LKML Archive on lore.kernel.org
help / color / mirror / Atom feed
* [PATCH 1/2] KVM: Optimize kvm_make_vcpus_request_mask() a bit
@ 2021-08-20 12:43 Vitaly Kuznetsov
  2021-08-20 12:43 ` [PATCH 2/2] KVM: x86: Fix stack-out-of-bounds memory access from ioapic_write_indirect() Vitaly Kuznetsov
  2021-08-20 18:19 ` [PATCH 1/2] KVM: Optimize kvm_make_vcpus_request_mask() a bit Sean Christopherson
  0 siblings, 2 replies; 4+ messages in thread
From: Vitaly Kuznetsov @ 2021-08-20 12:43 UTC (permalink / raw)
  To: kvm, Paolo Bonzini
  Cc: Sean Christopherson, Wanpeng Li, Jim Mattson,
	Dr.
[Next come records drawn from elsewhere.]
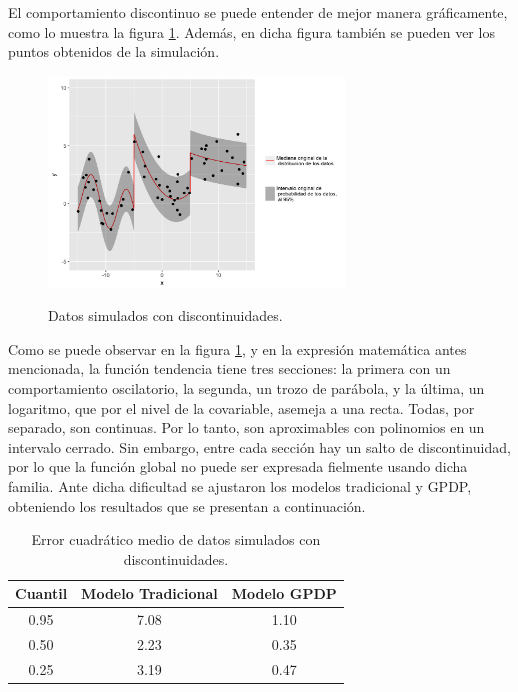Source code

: El comportamiento discontinuo se puede entender de mejor manera gr\'aficamente, como lo muestra la figura \ref{sample_discontinuous}. Adem\'as, en dicha figura tambi\'en se pueden ver los puntos obtenidos de la simulaci\'on.

\begin{figure}[H]
	\centering
	\caption{Datos simulados con discontinuidades.}
	\includegraphics[width=0.7\textwidth]{Figures/Simulation/discontinuous/sample.png}
	\label{sample_discontinuous}
\end{figure}

Como se puede observar en la figura \ref{sample_discontinuous}, y en la expresi\'on matem\'atica antes mencionada, la funci\'on tendencia tiene tres secciones: la primera con un comportamiento oscilatorio, la segunda, un trozo de par\'abola, y la \'ultima, un logaritmo, que por el nivel de la covariable, asemeja a una recta. Todas, por separado, son continuas. Por lo tanto, son aproximables con polinomios en un intervalo cerrado. Sin embargo, entre cada secci\'on hay un salto de discontinuidad, por lo que la funci\'on global no puede ser expresada fielmente usando dicha familia. Ante dicha dificultad se ajustaron los modelos tradicional y GPDP, obteniendo los resultados que se presentan a continuaci\'on. 

\begin{table}[H]
\centering
\caption{Error cuadrático medio de datos simulados con discontinuidades.} 
\begin{tabular}{ccc}
  \hline
Cuantil & Modelo Tradicional & Modelo GPDP \\ 
  \hline
0.95 & 7.08 & 1.10 \\ 
  0.50 & 2.23 & 0.35 \\ 
  0.25 & 3.19 & 0.47 \\ 
   \hline
\end{tabular}
\label{mse_discontinuous}
\end{table}

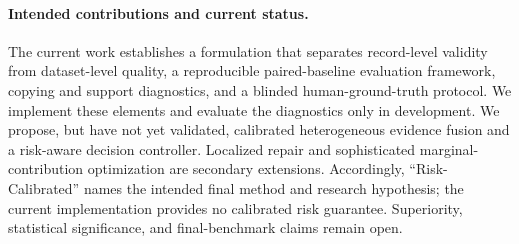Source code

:\paragraph{Intended contributions and current status.}
The current work establishes a formulation that separates record-level
validity from dataset-level quality, a reproducible paired-baseline evaluation
framework, copying and support diagnostics, and a blinded human-ground-truth
protocol. We implement these elements and evaluate the diagnostics only in
development. We propose, but have not yet validated, calibrated heterogeneous
evidence fusion and a risk-aware decision controller. Localized repair and
sophisticated marginal-contribution optimization are secondary extensions.
Accordingly, ``Risk-Calibrated'' names the intended final method and research
hypothesis; the current implementation provides no calibrated risk guarantee.
Superiority, statistical significance, and final-benchmark claims remain
open.
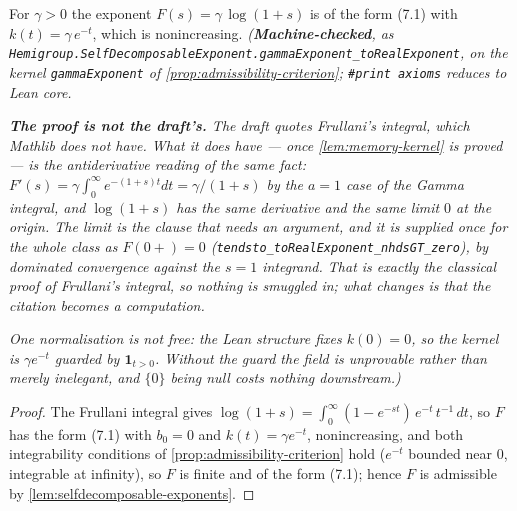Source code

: \begin{proposition}\label{prop:gamma-family}
\leanok
For $\gamma > 0$ the exponent $F(s) = \gamma\,\log(1 + s)$ is of the form (7.1) with
$k(t) = \gamma\, e^{-t}$, which is nonincreasing.
\statusT\quad\emph{(\textbf{Machine-checked}, as
\texttt{Hemigroup.SelfDecomposableExponent.gammaExponent\_toRealExponent}, on the kernel
\texttt{gammaExponent} of \ref{prop:admissibility-criterion}; \texttt{\#print axioms} reduces to
Lean core.}

\emph{\textbf{The proof is not the draft's.} The draft quotes Frullani's integral, which Mathlib
does not have. What it does have --- once \ref{lem:memory-kernel} is proved --- is the
antiderivative reading of the same fact: $F' (s) = \gamma\!\int_0^\infty e^{-(1+s)t}dt =
\gamma/(1+s)$ by the $a=1$ case of the Gamma integral, and $\log(1+s)$ has the same derivative
and the same limit $0$ at the origin. The limit is the clause that needs an argument, and it is
supplied once for the whole class as $F(0{+}) = 0$
(\texttt{tendsto\_toRealExponent\_nhdsGT\_zero}), by dominated convergence against the $s=1$
integrand. That is exactly the classical proof of Frullani's integral, so nothing is smuggled in;
what changes is that the citation becomes a computation.}

\emph{One normalisation is not free: the Lean structure fixes $k(0) = 0$, so the kernel is
$\gamma e^{-t}$ guarded by $\mathbf{1}_{t>0}$. Without the guard the field is unprovable rather
than merely inelegant, and $\{0\}$ being null costs nothing downstream.)}
\end{proposition}

\begin{proof}
\leanok
The Frullani integral gives
$\log(1+s) = \int_0^\infty (1 - e^{-st})\,e^{-t}\,t^{-1}\,dt$, so $F$ has the form (7.1) with
$b_0 = 0$ and $k(t) = \gamma e^{-t}$, nonincreasing, and both integrability conditions of
\ref{prop:admissibility-criterion} hold ($e^{-t}$ bounded near $0$, integrable at infinity), so
$F$ is finite and of the form (7.1); hence $F$ is admissible by
\ref{lem:selfdecomposable-exponents}.
\end{proof}

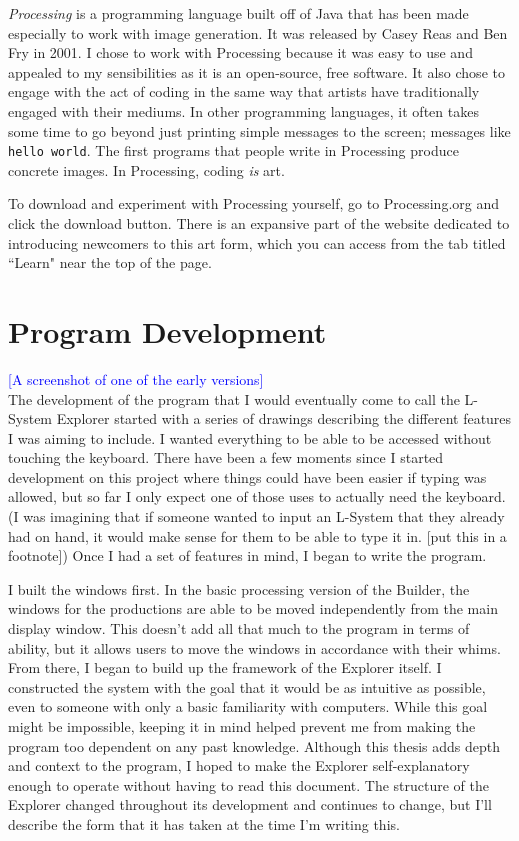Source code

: \documentclass[12pt,twoside]{reedthesis}
\newcommand{\code}[1]{\texttt{#1}}
\begin{document}
	\textit{Processing} is a programming language built off of Java that has been made especially to work with image generation. It was released by Casey Reas and Ben Fry in 2001. I chose to work with Processing because it was easy to use and appealed to my sensibilities as it is an open-source, free software. It also chose to engage with the act of coding in the same way that artists have traditionally engaged with their mediums. In other programming languages, it often takes some time to go beyond just printing simple messages to the screen; messages like \code{hello world}. The first programs that people write in Processing produce concrete images. In Processing, coding \textit{is} art.
	
	To download and experiment with Processing yourself, go to Processing.org and click the download button. There is an expansive part of the website dedicated to introducing newcomers to this art form, which you can access from the tab titled ``Learn" near the top of the page.

\section{Program Development}

	\textcolor{blue}{[A screenshot of one of the early versions]}\\

	The development of the program that I would eventually come to call the L-System Explorer started with a series of drawings describing the different features I was aiming to include. I wanted everything to be able to be accessed without touching the keyboard. There have been a few moments since I started development on this project where things could have been easier if typing was allowed, but so far I only expect one of those uses to actually need the keyboard. (I was imagining that if someone wanted to input an L-System that they already had on hand, it would make sense for them to be able to type it in. [put this in a footnote]) Once I had a set of features in mind, I began to write the program.
	
	I built the windows first. In the basic processing version of the Builder, the windows for the productions are able to be moved independently from the main display window. This doesn't add all that much to the program in terms of ability, but it allows users to move the windows in accordance with their whims. From there, I began to build up the framework of the Explorer itself. I constructed the system with the goal that it would be as intuitive as possible, even to someone with only a basic familiarity with computers. While this goal might be impossible, keeping it in mind helped prevent me from making the program too dependent on any past knowledge. Although this thesis adds depth and context to the program, I hoped to make the Explorer self-explanatory enough to operate without having to read this document. The structure of the Explorer changed throughout its development and continues to change, but I'll describe the form that it has taken at the time I'm writing this.\\
	
\end{document}

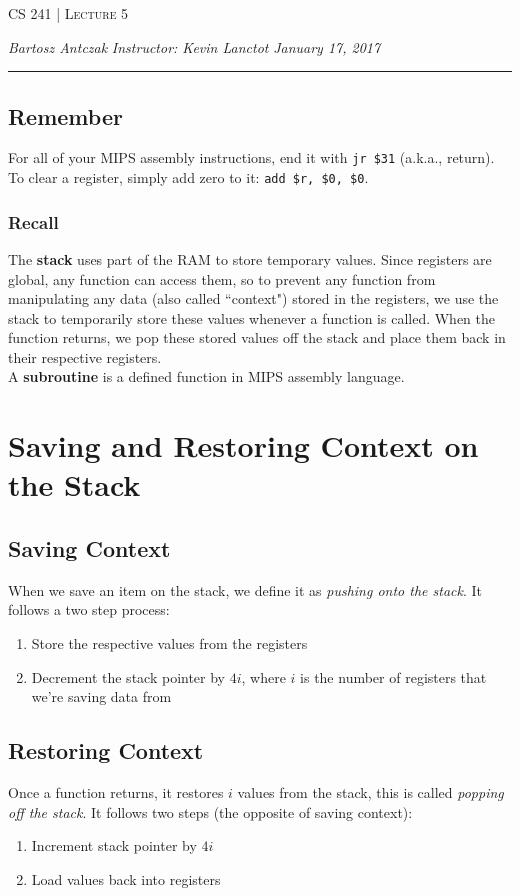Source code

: \documentclass{report}
\newcommand{\lectureNum}{5}
\newcommand{\curDate}{January 17, 2017}
\newcommand{\course}{CS 241}
\newcommand{\instructor}{Kevin Lanctot}
\begin{document}
\begin{center}
\begin{Large}
\textsc{\course{} | Lecture \lectureNum{}}
\end{Large}
\end{center} 
\noindent \textit{Bartosz Antczak} \hfill
\textit{Instructor: \instructor{}} \hfill
\textit{\curDate{}}
\rule{\textwidth}{0.4pt}
\subsection{Remember}
For all of your MIPS assembly instructions, end it with \texttt{jr \$31} (a.k.a., return).\\
To clear a register, simply add zero to it: \texttt{add \$r, \$0, \$0}.
\subsubsection{Recall}
The \textbf{stack} uses part of the RAM to store temporary values. Since registers are global, any function can access them, so to prevent any function from manipulating any data (also called ``context") stored in the registers, we use the stack to temporarily store these values whenever a function is called. When the function returns, we pop these stored values off the stack and place them back in their respective registers.\\
A \textbf{subroutine} is a defined function in MIPS assembly language.
\section{Saving and Restoring Context on the Stack}
\subsection{Saving Context}
When we save an item on the stack, we define it as \textit{pushing onto the stack}. It follows a two step process:
\begin{enumerate}
\item Store the respective values from the registers
\item Decrement the stack pointer by $4i$, where $i$ is the number of registers that we're saving data from
\end{enumerate}
\subsection{Restoring Context}
Once a function returns, it restores $i$ values from the stack, this is called \textit{popping off the stack}. It follows two steps (the opposite of saving context):
\begin{enumerate}
\item Increment stack pointer by $4i$
\item Load values back into registers
\end{enumerate}
\end{document}
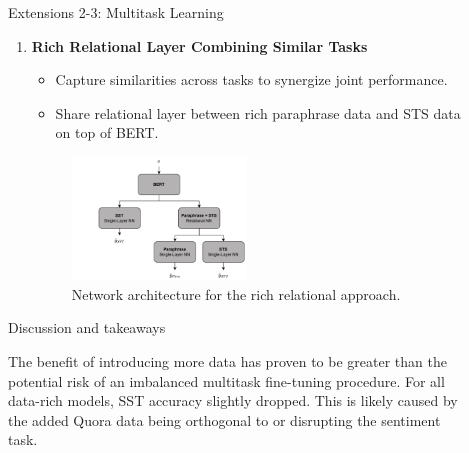 \documentclass[final]{beamer}
\newlength{\sepwidth}
\newlength{\colwidth}
\newcommand{\separatorcolumn}{\begin{column}{\sepwidth}\end{column}}
\begin{document}
\begin{frame}[t]
\begin{columns}[t]
\begin{column}{\colwidth}
\begin{block}{Extensions 2-3: Multitask Learning}
\begin{enumerate}
      \item \textbf{Rich Relational Layer Combining Similar Tasks} 
      \begin{itemize}
      \normalsize
          \item Capture similarities across tasks to synergize joint performance.
          \item Share relational layer between rich paraphrase data and STS data on top of BERT.
      \end{itemize}  
      \begin{figure}[h]
    \centering
    \includegraphics[width=0.485\textwidth]{writeup/rich-rel.png}
    \caption{Network architecture for the rich relational approach.}
\end{figure}
    \end{enumerate}
  \end{block}
\vspace{-1.2cm}
  \begin{alertblock}{\small Discussion and takeaways}
  \begin{outline}
      \1  The benefit of introducing more data has proven to be greater than the potential risk of an imbalanced multitask fine-tuning procedure.
      \1  For all data-rich models, SST accuracy slightly dropped. This is likely caused by the added Quora data being orthogonal to or disrupting the sentiment task.

  \end{outline}
     
  \end{alertblock}
\end{column}

\separatorcolumn

\begin{column}{\colwidth}


\end{column}
\end{columns}
\end{frame}
\end{document}
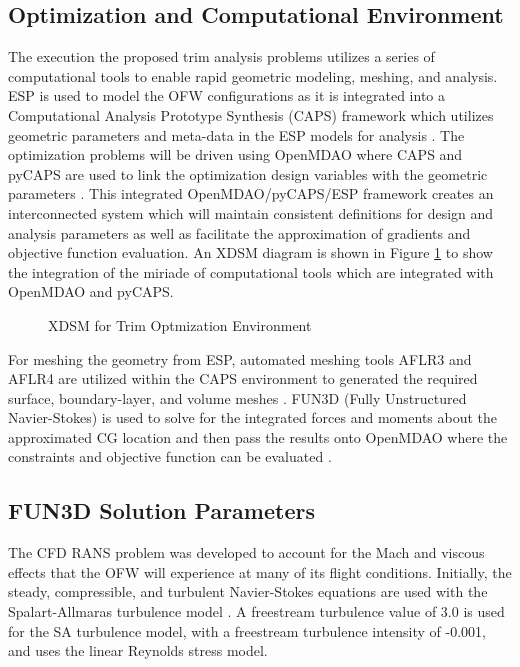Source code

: \subsection{Optimization and Computational Environment}

The execution the proposed trim analysis problems utilizes a series of computational tools to enable rapid geometric modeling, meshing, and analysis.
ESP is used to model the OFW configurations as it is integrated into a Computational Analysis Prototype Synthesis (CAPS) framework which utilizes geometric parameters and meta-data in the ESP models for analysis \cite{EngSktPad, CAPScite}.
The optimization problems will be driven using OpenMDAO where CAPS and pyCAPS are used to link the optimization design variables with the geometric parameters \cite{pycaps, openmdao}.
This integrated OpenMDAO/pyCAPS/ESP framework creates an interconnected system which will maintain consistent definitions for design and analysis parameters as well as facilitate the approximation of gradients and objective function evaluation.
An XDSM diagram is shown in Figure \ref{fig:method:xdsm} to show the integration of the miriade of computational tools which are integrated with OpenMDAO and pyCAPS.

\begin{figure}[h]
  \centering
  
  \caption{XDSM for Trim Optmization Environment \cite{xdsm}}
  \label{fig:method:xdsm}
\end{figure}

For meshing the geometry from ESP, automated meshing tools AFLR3 and AFLR4 are utilized within the CAPS environment to generated the required surface, boundary-layer, and volume meshes \cite{aflr3, aflr4}.
FUN3D (Fully Unstructured Navier-Stokes) is used to solve for the integrated forces and moments about the approximated CG location and then pass the results onto OpenMDAO where the constraints and objective function can be evaluated \cite{fun3d}.

\subsection{FUN3D Solution Parameters}

The CFD RANS problem was developed to account for the Mach and viscous effects that the OFW will experience at many of its flight conditions.
Initially, the steady, compressible, and turbulent Navier-Stokes equations are used with the Spalart-Allmaras turbulence model \cite{spalartModel}.
A freestream turbulence value of 3.0 is used for the SA turbulence model, with a freestream turbulence intensity of -0.001, and uses the linear Reynolds stress model.

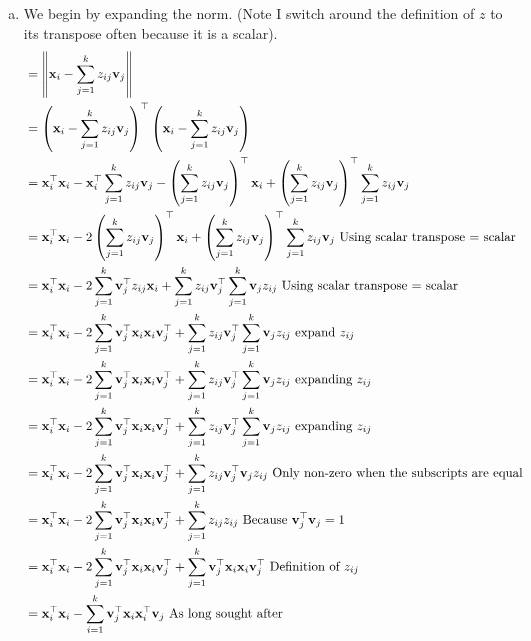 \documentclass[12pt,letterpaper,fleqn]{hmcpset}
\begin{document}
\begin{solution}
    \begin{enumerate}[(a)]
        \item
            We begin by expanding the norm. (Note I switch around the definition of $z$ to its transpose often because it is a scalar).
            \begin{align*}
                &= \norm{\xx_i - \sum_{j=1}^k z_{ij}\vv_j}\\
                &= \left(\xx_i - \sum_{j=1}^k z_{ij}\vv_j \right)^\T \left(\xx_i - \sum_{j=1}^k z_{ij}\vv_j \right)\\
                &= \xx_i^\T \xx_i -\xx_i^\T \sum_{j=1}^k z_{ij}\vv_j - \left( \sum_{j=1}^k z_{ij}\vv_j \right)^\T \xx_i + \left( \sum_{j=1}^k z_{ij}\vv_j \right)^\T \sum_{j=1}^k z_{ij}\vv_j\\
                &= \xx_i^\T \xx_i - 2 \left( \sum_{j=1}^k z_{ij}\vv_j \right)^\T \xx_i + \left( \sum_{j=1}^k z_{ij}\vv_j \right)^\T \sum_{j=1}^k z_{ij}\vv_j \text{ Using scalar transpose = scalar}\\     
                &= \xx_i^\T \xx_i - 2 \sum_{j=1}^k \vv_j^\T z_{ij} \xx_i + \sum_{j=1}^k z_{ij} \vv_j^\T  \sum_{j=1}^k \vv_j z_{ij} \text{ Using scalar transpose = scalar}\\
                &= \xx_i^\T \xx_i - 2 \sum_{j=1}^k \vv_j^\T \xx_i \xx_i \vv_j^\T+ \sum_{j=1}^k z_{ij} \vv_j^\T  \sum_{j=1}^k \vv_j z_{ij} \text{ expand $z_{ij}$ }\\
                &= \xx_i^\T \xx_i - 2 \sum_{j=1}^k \vv_j^\T \xx_i \xx_i \vv_j^\T+ \sum_{j=1}^k z_{ij} \vv_j^\T  \sum_{j=1}^k \vv_j z_{ij} \text{ expanding $z_{ij}$ }\\
                &= \xx_i^\T \xx_i - 2 \sum_{j=1}^k \vv_j^\T \xx_i \xx_i \vv_j^\T+ \sum_{j=1}^k z_{ij} \vv_j^\T  \sum_{j=1}^k \vv_j z_{ij} \text{ expanding $z_{ij}$ }\\
                &= \xx_i^\T \xx_i - 2 \sum_{j=1}^k \vv_j^\T \xx_i \xx_i \vv_j^\T+ \sum_{j=1}^k z_{ij} \vv_j^\T \vv_j z_{ij} \text{ Only non-zero when the subscripts are equal }\\
                &= \xx_i^\T \xx_i - 2 \sum_{j=1}^k \vv_j^\T \xx_i \xx_i \vv_j^\T+ \sum_{j=1}^k z_{ij} z_{ij} \text{ Because $\vv_j^\T \vv_j = 1$ }\\
                &= \xx_i^\T \xx_i - 2 \sum_{j=1}^k \vv_j^\T \xx_i \xx_i \vv_j^\T+ \sum_{j=1}^k \vv_j^\T \xx_i \xx_i \vv_j^\T \text{ Definition of $z_{ij}$ }\\
                &= \xx_i^\T\xx_i - \sum_{i=1}^k\vv_j^\T \xx_i\xx_i^\T \vv_j \text{ As long sought after}

\end{align*}
\end{enumerate}
\end{solution}
\end{document}
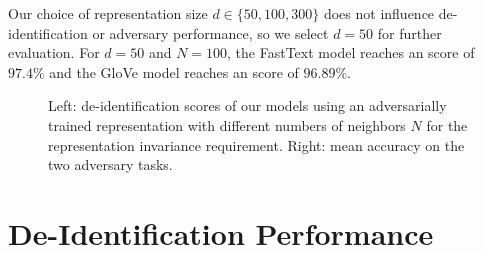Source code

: %
Our choice of representation size $d \in \{50, 100, 300\}$ does not influence de-identifi\-ca\-tion or adversary performance, so we select $d=50$ for further evaluation.
%
For $d=50$ and $N=100$, the FastText model reaches an \fone score of $97.4\%$ and the GloVe model reaches an \fone score of $96.89\%$.

\begin{figure*}
    \centering
    
    \caption[De-identification with adversarially learned representations]{%
        Left: de-identification \fone scores of our models using an adversarially trained representation with different numbers of neighbors $N$ for the representation invariance requirement.
        Right: mean accuracy on the two adversary tasks.
    }\label{fig:adversarial-deid}
\end{figure*}

\section{De-Identification Performance}

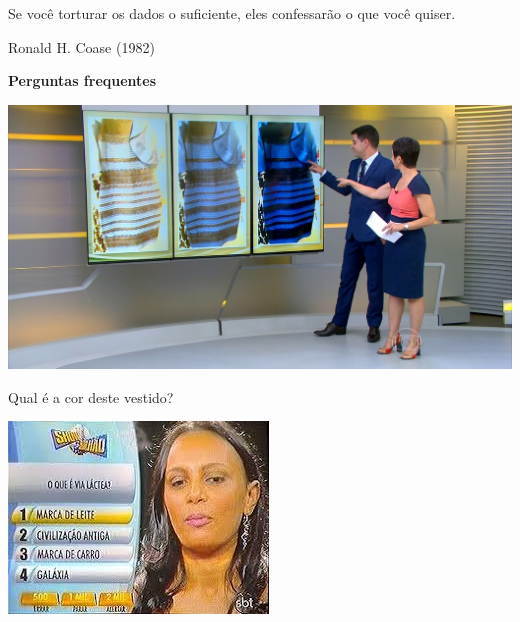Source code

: \documentclass{beamer}
\begin{document}
\begin{frame}{}
  \begin{block}{}
    Se você torturar os dados o suficiente, eles confessarão o que você quiser.
  \end{block}
\hfill Ronald H. Coase (1982)
\end{frame}

\begin{frame}
  \begin{center}
    {\bf Perguntas frequentes}
  \end{center}
\end{frame}

\begin{frame}
  \begin{center}
    \includegraphics[width=\textwidth]{Imagens/pergunta1}

    Qual é a cor deste vestido?
  \end{center}
\end{frame}

\begin{frame}
  \begin{center}
    \includegraphics[width=.7\textwidth]{Imagens/pergunta2}
  \end{center}
\end{frame}
\end{document}

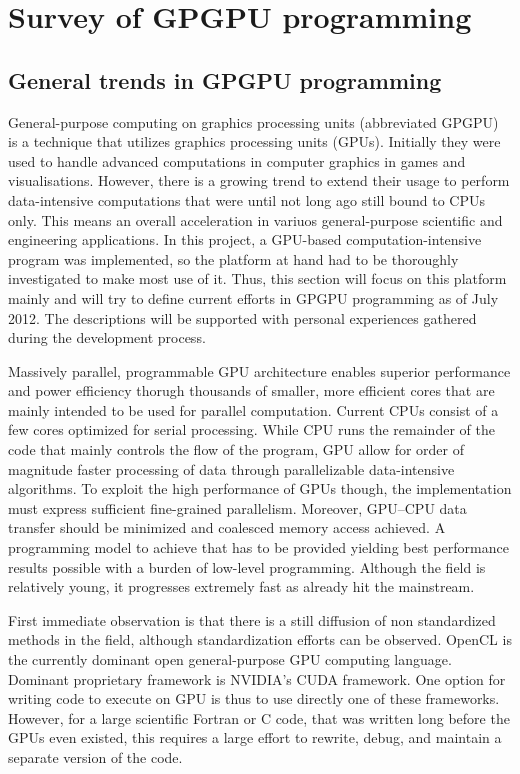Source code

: \chapter{Survey of GPGPU programming}
\section{General trends in GPGPU programming}
General-purpose computing on graphics processing units (abbreviated GPGPU) is a technique that utilizes graphics processing units (GPUs). Initially they were used to handle advanced computations in computer graphics in games and visualisations. However, there is a growing trend to extend their usage to perform data-intensive computations that were until not long ago still bound to CPUs only. This means an overall acceleration in variuos general-purpose scientific and engineering applications. In this project, a GPU-based computation-intensive program was implemented, so the platform at hand had to be thoroughly investigated to make most use of it. Thus, this section will focus on this platform mainly and will try to define current efforts in GPGPU programming as of July 2012. The descriptions will be supported with personal experiences gathered during the development process.

Massively parallel, programmable GPU architecture enables superior performance and power efficiency thorugh thousands of smaller, more efficient cores that are mainly intended to be used for parallel computation. Current CPUs consist of a few cores optimized for serial processing. While CPU runs the remainder of the code that mainly controls the flow of the program, GPU allow for order of magnitude faster processing of data through parallelizable data-intensive algorithms. To exploit the high performance of GPUs though, the implementation must express sufficient fine-grained parallelism. Moreover, GPU–CPU data transfer should be minimized and coalesced memory access achieved. A programming model to achieve that has to be provided yielding best performance results possible with a burden of low-level programming. Although the field is relatively young, it progresses extremely fast as already hit the mainstream.


First immediate observation is that there is a still diffusion of non standardized methods in the field, although standardization efforts can be observed. OpenCL is the currently dominant open general-purpose GPU computing language. Dominant proprietary framework is NVIDIA's CUDA framework. One option for writing code to execute on GPU is thus to use directly one of these frameworks. However, for a large scientific Fortran or C code, that was written long before the GPUs even existed, this requires a large effort to rewrite, debug, and maintain a separate version of the code.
David Alan Gilbert, Nitesh Narayan Lal, linux-kernel

Iterating over set bits in 'vcpu_bitmap' should be faster than going
through all vCPUs, especially when just a few bits are set.

Signed-off-by: Vitaly Kuznetsov <vkuznets@redhat.com>
---
 virt/kvm/kvm_main.c | 49 +++++++++++++++++++++++++++++----------------
 1 file changed, 32 insertions(+), 17 deletions(-)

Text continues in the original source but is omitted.